▶ Task statement:
Search the records below for the line containing "三年春正月戊申，后将军、扬州". Output that line and all later lines exactly; output nothing else.

[Entries provided — start]

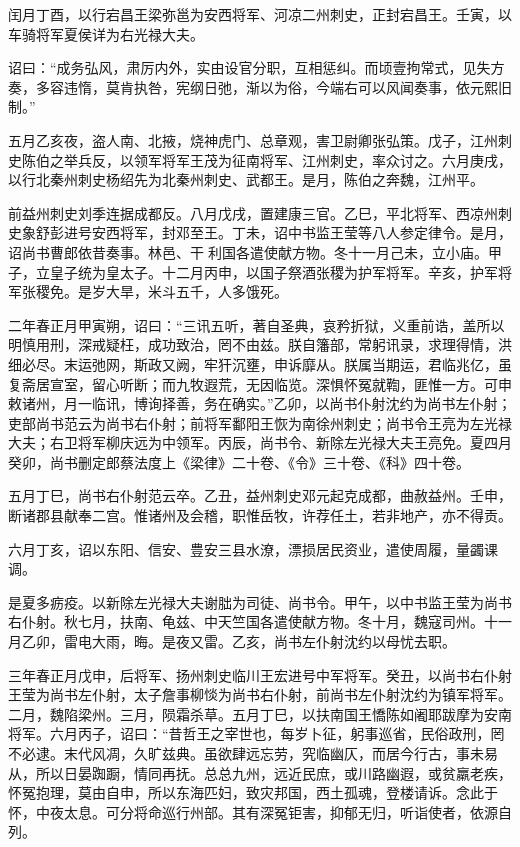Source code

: \documentclass[12pt,UTF8]{ctexbook}
\begin{document}
闰月丁酉，以行宕昌王梁弥邕为安西将军、河凉二州刺史，正封宕昌王。壬寅，以车骑将军夏侯详为右光禄大夫。

诏曰：“成务弘风，肃厉内外，实由设官分职，互相惩纠。而顷壹拘常式，见失方奏，多容违惰，莫肯执咎，宪纲日弛，渐以为俗，今端右可以风闻奏事，依元熙旧制。”

五月乙亥夜，盗人南、北掖，烧神虎门、总章观，害卫尉卿张弘策。戊子，江州刺史陈伯之举兵反，以领军将军王茂为征南将军、江州刺史，率众讨之。六月庚戌，以行北秦州刺史杨绍先为北秦州刺史、武都王。是月，陈伯之奔魏，江州平。

前益州刺史刘季连据成都反。八月戊戌，置建康三官。乙巳，平北将军、西凉州刺史象舒彭进号安西将军，封邓至王。丁未，诏中书监王莹等八人参定律令。是月，诏尚书曹郎依昔奏事。林邑、干利国各遣使献方物。冬十一月己未，立小庙。甲子，立皇子统为皇太子。十二月丙申，以国子祭酒张稷为护军将军。辛亥，护军将军张稷免。是岁大旱，米斗五千，人多饿死。

二年春正月甲寅朔，诏曰：“三讯五听，著自圣典，哀矜折狱，义重前诰，盖所以明慎用刑，深戒疑枉，成功致治，罔不由兹。朕自籓部，常躬讯录，求理得情，洪细必尽。末运弛网，斯政又阙，牢犴沉壅，申诉靡从。朕属当期运，君临兆亿，虽复斋居宣室，留心听断；而九牧遐荒，无因临览。深惧怀冤就鞫，匪惟一方。可申敕诸州，月一临讯，博询择善，务在确实。”乙卯，以尚书仆射沈约为尚书左仆射；吏部尚书范云为尚书右仆射；前将军鄱阳王恢为南徐州刺史；尚书令王亮为左光禄大夫；右卫将军柳庆远为中领军。丙辰，尚书令、新除左光禄大夫王亮免。夏四月癸卯，尚书删定郎蔡法度上《梁律》二十卷、《令》三十卷、《科》四十卷。

五月丁巳，尚书右仆射范云卒。乙丑，益州刺史邓元起克成都，曲赦益州。壬申，断诸郡县献奉二宫。惟诸州及会稽，职惟岳牧，许荐任土，若非地产，亦不得贡。

六月丁亥，诏以东阳、信安、豊安三县水潦，漂损居民资业，遣使周履，量蠲课调。

是夏多疬疫。以新除左光禄大夫谢朏为司徒、尚书令。甲午，以中书监王莹为尚书右仆射。秋七月，扶南、龟兹、中天竺国各遣使献方物。冬十月，魏寇司州。十一月乙卯，雷电大雨，晦。是夜又雷。乙亥，尚书左仆射沈约以母忧去职。

三年春正月戊申，后将军、扬州刺史临川王宏进号中军将军。癸丑，以尚书右仆射王莹为尚书左仆射，太子詹事柳惔为尚书右仆射，前尚书左仆射沈约为镇军将军。二月，魏陷梁州。三月，陨霜杀草。五月丁巳，以扶南国王憍陈如阇耶跋摩为安南将军。六月丙子，诏曰：“昔哲王之宰世也，每岁卜征，躬事巡省，民俗政刑，罔不必逮。末代风凋，久旷兹典。虽欲肆远忘劳，究临幽仄，而居今行古，事未易从，所以日晏踟蹰，情同再抚。总总九州，远近民庶，或川路幽遐，或贫羸老疾，怀冤抱理，莫由自申，所以东海匹妇，致灾邦国，西土孤魂，登楼请诉。念此于怀，中夜太息。可分将命巡行州部。其有深冤钜害，抑郁无归，听诣使者，依源自列。
\end{document}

[Entries provided — finish]

▶ Finished task:
三年春正月戊申，后将军、扬州刺史临川王宏进号中军将军。癸丑，以尚书右仆射王莹为尚书左仆射，太子詹事柳惔为尚书右仆射，前尚书左仆射沈约为镇军将军。二月，魏陷梁州。三月，陨霜杀草。五月丁巳，以扶南国王憍陈如阇耶跋摩为安南将军。六月丙子，诏曰：“昔哲王之宰世也，每岁卜征，躬事巡省，民俗政刑，罔不必逮。末代风凋，久旷兹典。虽欲肆远忘劳，究临幽仄，而居今行古，事未易从，所以日晏踟蹰，情同再抚。总总九州，远近民庶，或川路幽遐，或贫羸老疾，怀冤抱理，莫由自申，所以东海匹妇，致灾邦国，西土孤魂，登楼请诉。念此于怀，中夜太息。可分将命巡行州部。其有深冤钜害，抑郁无归，听诣使者，依源自列。
\end{document}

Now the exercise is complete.